On the Saturday before Christmas, Johnson announced the introduction of Tier 4 and warned of an apparently more virulent mutation of the virus: within a short time of this deeply worrying announcement, far too quickly for any proper risk assessment to have been made of the increased risk to health, with all the unknown factors of higher and faster transmission, library staff were told to report to work as usual on Monday. "Click and collect" services continue, which they must administer. Many other library services have closed, of course, in other areas, by authorities with some sense of responsibility for their staff, and the public. But not in Barnet.
So which is it, Tory councillors? A library service of such little importance, that you can slash it to pieces, and leave poorly paid workers to struggle on, regardless, commended by your own consultants for their efforts to do so, in spite of the damage you had done? Or is it so vital that you must now, in the grip of an increasingly dangerous pandemic, merciless in its grip on this part of North London, force those workers to risk their lives, and that of their families, while you sit safely at home with your feet up, cancelling surgeries, holding a few safely Zoomed meetings, but refusing to put yourselves at any risk at all?
When Hendon Library was opened in 1929, Lord Elgin made a speech, faithfully recorded in the local newspaper report: it was one which would have passed over the empty heads of the current crop of Tory councillors in the chamber of Hendon Town Hall. He observed:
Libraries (are) not mere store-houses of books. They must be centres of social and political life—political in its old and full sense of what pertained to the good of the community. A library should teach us not only that we had a neighbour. It should help us to understand that neighbour, to know his ideals and ambitions, and to know that he wanted to find the best way of making use of the talents with which he had been entrusted. A library service must be treated as the true life-blood of the population. It must the open gateway to all and sundry to knowledge and beauty.

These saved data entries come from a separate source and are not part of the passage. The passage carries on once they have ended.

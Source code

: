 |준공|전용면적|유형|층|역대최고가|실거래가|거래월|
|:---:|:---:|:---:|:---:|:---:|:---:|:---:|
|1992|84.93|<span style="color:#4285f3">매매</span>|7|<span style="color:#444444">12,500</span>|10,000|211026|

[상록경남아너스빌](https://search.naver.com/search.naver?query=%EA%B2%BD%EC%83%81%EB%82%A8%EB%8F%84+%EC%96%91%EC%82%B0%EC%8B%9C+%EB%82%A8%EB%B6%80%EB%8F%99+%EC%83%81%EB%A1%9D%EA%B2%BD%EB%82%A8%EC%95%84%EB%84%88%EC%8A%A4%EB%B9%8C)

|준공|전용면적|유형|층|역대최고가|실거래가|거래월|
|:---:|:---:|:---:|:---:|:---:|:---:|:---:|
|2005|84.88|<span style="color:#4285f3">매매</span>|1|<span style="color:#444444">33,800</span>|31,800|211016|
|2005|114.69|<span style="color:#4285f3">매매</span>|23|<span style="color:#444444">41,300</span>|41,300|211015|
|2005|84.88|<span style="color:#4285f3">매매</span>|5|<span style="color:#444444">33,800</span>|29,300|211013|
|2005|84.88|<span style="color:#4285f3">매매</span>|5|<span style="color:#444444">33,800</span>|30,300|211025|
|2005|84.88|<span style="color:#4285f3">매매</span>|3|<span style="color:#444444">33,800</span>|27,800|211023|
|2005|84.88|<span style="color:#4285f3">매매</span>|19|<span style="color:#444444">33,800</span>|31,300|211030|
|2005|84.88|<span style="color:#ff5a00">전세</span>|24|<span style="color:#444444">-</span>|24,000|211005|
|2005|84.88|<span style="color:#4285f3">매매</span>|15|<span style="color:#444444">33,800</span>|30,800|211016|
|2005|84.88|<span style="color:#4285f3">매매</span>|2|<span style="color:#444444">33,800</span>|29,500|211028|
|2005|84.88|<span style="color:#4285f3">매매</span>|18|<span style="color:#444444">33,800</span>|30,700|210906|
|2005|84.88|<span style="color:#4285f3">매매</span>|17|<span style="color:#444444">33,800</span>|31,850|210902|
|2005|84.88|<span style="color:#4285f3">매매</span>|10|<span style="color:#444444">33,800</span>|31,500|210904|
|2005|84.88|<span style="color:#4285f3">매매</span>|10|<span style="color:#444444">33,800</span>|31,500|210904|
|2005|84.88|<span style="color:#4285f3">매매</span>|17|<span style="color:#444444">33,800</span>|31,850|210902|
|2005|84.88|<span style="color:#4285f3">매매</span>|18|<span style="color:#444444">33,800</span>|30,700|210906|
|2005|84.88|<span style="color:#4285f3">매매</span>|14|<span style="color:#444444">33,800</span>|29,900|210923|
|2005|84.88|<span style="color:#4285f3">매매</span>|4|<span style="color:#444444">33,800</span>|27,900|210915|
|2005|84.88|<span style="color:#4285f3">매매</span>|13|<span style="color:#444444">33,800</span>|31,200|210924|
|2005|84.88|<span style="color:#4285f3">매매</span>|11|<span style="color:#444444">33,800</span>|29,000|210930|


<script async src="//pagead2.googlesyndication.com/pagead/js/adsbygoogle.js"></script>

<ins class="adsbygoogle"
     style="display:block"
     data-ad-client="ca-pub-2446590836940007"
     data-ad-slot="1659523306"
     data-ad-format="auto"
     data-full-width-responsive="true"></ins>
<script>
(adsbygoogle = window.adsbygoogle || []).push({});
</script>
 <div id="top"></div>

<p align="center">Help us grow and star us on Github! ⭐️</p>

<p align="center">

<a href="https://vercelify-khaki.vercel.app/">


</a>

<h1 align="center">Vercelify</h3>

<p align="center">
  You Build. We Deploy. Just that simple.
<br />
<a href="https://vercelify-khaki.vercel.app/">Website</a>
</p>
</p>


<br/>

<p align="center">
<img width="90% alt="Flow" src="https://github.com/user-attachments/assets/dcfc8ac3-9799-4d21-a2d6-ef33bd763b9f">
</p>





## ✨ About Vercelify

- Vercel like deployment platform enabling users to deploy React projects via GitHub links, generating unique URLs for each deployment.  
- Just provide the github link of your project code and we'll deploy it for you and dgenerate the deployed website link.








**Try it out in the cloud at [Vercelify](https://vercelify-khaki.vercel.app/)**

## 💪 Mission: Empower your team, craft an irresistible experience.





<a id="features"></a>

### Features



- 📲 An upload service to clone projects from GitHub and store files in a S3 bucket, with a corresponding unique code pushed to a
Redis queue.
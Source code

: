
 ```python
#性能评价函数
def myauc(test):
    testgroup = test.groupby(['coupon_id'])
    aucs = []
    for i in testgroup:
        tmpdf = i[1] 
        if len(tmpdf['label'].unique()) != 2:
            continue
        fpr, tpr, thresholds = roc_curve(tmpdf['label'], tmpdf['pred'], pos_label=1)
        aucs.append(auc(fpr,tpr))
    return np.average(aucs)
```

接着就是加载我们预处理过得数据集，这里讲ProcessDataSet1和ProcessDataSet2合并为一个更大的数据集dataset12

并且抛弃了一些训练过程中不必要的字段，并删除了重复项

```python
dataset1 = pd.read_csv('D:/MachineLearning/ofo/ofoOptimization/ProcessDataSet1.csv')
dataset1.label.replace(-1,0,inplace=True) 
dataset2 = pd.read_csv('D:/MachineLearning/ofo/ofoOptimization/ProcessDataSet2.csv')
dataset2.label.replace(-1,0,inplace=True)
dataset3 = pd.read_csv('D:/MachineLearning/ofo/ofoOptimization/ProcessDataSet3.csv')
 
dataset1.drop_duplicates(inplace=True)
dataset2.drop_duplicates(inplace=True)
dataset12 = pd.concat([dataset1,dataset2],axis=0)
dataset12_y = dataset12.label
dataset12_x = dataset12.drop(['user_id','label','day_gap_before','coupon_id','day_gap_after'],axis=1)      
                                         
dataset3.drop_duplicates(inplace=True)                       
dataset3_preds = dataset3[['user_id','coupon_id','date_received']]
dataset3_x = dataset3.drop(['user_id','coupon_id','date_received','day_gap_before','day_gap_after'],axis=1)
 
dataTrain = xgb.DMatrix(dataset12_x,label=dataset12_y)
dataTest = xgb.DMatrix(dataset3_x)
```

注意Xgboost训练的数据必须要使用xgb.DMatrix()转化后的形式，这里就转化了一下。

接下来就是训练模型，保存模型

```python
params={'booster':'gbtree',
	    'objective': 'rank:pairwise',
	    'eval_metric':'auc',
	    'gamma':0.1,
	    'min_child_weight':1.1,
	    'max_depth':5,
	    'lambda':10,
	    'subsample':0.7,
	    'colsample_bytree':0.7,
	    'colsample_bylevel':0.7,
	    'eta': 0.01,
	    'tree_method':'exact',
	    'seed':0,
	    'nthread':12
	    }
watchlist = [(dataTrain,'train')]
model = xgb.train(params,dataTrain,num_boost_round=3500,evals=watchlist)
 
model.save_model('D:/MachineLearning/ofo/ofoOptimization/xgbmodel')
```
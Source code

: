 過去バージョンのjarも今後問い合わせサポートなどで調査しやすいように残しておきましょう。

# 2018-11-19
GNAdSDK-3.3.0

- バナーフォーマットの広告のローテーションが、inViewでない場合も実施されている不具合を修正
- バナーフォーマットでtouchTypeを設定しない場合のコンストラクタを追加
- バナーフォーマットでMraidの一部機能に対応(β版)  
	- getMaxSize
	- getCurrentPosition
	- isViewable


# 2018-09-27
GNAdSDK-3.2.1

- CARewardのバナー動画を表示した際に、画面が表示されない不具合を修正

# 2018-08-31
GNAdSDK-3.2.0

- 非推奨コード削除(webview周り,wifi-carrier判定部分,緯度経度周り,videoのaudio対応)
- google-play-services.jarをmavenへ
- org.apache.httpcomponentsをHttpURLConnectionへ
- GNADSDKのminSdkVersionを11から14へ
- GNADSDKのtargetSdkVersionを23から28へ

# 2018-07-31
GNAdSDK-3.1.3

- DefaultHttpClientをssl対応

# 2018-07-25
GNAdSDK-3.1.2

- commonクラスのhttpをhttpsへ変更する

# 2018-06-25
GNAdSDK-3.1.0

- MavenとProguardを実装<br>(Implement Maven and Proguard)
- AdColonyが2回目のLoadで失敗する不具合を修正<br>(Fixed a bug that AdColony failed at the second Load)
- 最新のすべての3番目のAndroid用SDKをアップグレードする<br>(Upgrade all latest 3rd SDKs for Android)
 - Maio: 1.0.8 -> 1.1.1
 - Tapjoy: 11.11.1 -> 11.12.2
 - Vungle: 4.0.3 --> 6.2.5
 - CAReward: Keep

Not content with ransacking the treasure house of Hendon Library, and no doubt leaving the golden key to be stolen with the rest of the civic collection, our philistine councillors are happy to throw the spare key to the building over to their friends at Middlesex University, and reverse the march of progress begun by their predecessors.
There is no excuse for this. The events of the last year have proved more than ever that the public library service is a vital, fundamental resource for all communities, never more so than in difficult times, and not least for those without means, the 'poor' people that Mr Widmark recognised, even in the 1920s, who deserve access to reading, and information, just as much as those with wealth and privilege.
Just as Barnet Tory councillors care nothing for those without access to books, computers or smart phones, they care even less for Lord Elgin's vision of 'the good of the community'. They do not recognise the idea of caring for one's neighbour, and supporting him or her in their aspirations, or needs.
And it is fair to say that the paternalistic but caring Conservative councillors of the 1920s would not recognise their supplanters in the chamber of Hendon Town Hall, who are intent on destroying their legacy of philanthropy, and practical help.
Hendon's 'Treasure House', of course, is the perfect place to start the next phase of their war on libraries: where better than the former central library, that once meant so much to so many people?
A gateway to knowledge is a dangerous thing, in Broken Barnet: a portal to a world of differing opinions, and the possibility of change. No wonder they cannot wait to shut it down.